**Task item:** Tally the lines of the data below that contain the string "three". Give the tally and nothing else.

**Data shown:**
________
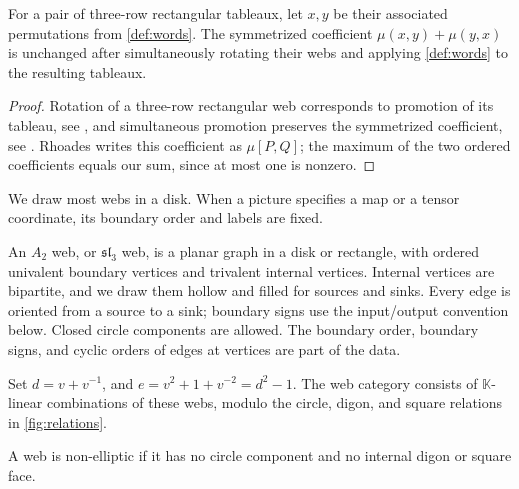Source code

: \documentclass[a4paper,11pt]{amsart}
\newcommand{\F}{\mathbb K}
\newcommand{\tpar}{v}
\numberwithin{equation}{subsection}
\theoremstyle{plain}
\theoremstyle{definition}
\theoremstyle{remark}
\begin{document}
\begin{lemma}\label{lem:rotation}
For a pair of three-row rectangular tableaux, let $x,y$ be their
associated permutations from \autoref{def:words}. The symmetrized
coefficient $\mu(x,y)+\mu(y,x)$ is unchanged after simultaneously
rotating their webs and applying \autoref{def:words} to the resulting
tableaux.
\end{lemma}

\begin{proof}
Rotation of a three-row rectangular web corresponds to promotion
of its tableau, see \cite[Theorem 2.5]{PPR}, and simultaneous promotion
preserves the symmetrized coefficient, see \cite[Proposition 3.2]{Rhoades}.
Rhoades writes this coefficient as $\mu[P,Q]$; the maximum of the
two ordered coefficients equals our sum, since at most one is nonzero.
\end{proof}

We draw most webs in a disk. When a picture specifies a map
or a tensor coordinate, its boundary order and labels are fixed.

\begin{definition}\label{def:web}
An $A_2$ web, or $\mathfrak{sl}_3$ web, is a planar graph in a disk or rectangle, with
ordered univalent boundary vertices and trivalent internal vertices.
Internal vertices are bipartite, and we draw them hollow and filled
for sources and sinks. Every edge is oriented from a source to a sink;
boundary signs use the input/output convention below. Closed circle components
are allowed. The boundary order, boundary signs, and cyclic orders of
edges at vertices are part of the data.

Set
$d=\tpar+\tpar^{-1}$, and $e=\tpar^2+1+\tpar^{-2}=d^2-1$.
The web category consists of $\F$-linear combinations of these
webs, modulo the circle, digon, and square relations in
\autoref{fig:relations}.

A web is non-elliptic if it has no circle component and no
internal digon or square face.
\end{definition}
\end{document}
________
**Expected answer:** 2